**PROMPT**
Your answer should be every line of the entries that has the string "является" in it.
════════════════
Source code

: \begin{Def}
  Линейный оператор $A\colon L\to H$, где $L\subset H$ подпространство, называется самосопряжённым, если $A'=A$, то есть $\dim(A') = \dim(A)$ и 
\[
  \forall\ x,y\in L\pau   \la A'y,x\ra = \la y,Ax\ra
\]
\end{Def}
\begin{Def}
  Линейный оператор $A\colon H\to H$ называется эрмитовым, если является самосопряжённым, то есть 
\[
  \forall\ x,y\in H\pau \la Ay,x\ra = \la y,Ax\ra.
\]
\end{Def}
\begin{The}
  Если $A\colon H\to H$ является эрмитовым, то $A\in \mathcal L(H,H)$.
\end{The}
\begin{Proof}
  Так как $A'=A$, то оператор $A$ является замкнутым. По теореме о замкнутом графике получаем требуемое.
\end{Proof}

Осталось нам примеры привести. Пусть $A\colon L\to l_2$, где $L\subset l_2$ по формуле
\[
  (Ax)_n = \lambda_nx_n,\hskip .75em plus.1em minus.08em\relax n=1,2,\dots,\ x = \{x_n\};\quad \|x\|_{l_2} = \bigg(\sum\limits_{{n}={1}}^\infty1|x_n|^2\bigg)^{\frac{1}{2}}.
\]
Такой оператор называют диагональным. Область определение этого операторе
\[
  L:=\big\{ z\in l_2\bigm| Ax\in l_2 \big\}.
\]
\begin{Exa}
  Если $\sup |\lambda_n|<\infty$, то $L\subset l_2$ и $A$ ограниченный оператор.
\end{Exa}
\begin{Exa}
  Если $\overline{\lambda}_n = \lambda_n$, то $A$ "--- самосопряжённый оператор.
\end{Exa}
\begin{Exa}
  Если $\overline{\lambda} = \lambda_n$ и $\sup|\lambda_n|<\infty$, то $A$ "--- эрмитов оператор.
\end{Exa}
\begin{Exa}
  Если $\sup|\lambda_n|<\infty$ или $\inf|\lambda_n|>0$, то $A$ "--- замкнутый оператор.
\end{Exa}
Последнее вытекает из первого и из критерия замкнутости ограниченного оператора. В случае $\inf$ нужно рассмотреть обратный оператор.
════════════════
**RESPONSE**
  Линейный оператор $A\colon H\to H$ называется эрмитовым, если является самосопряжённым, то есть 
  Если $A\colon H\to H$ является эрмитовым, то $A\in \mathcal L(H,H)$.
  Так как $A'=A$, то оператор $A$ является замкнутым. По теореме о замкнутом графике получаем требуемое.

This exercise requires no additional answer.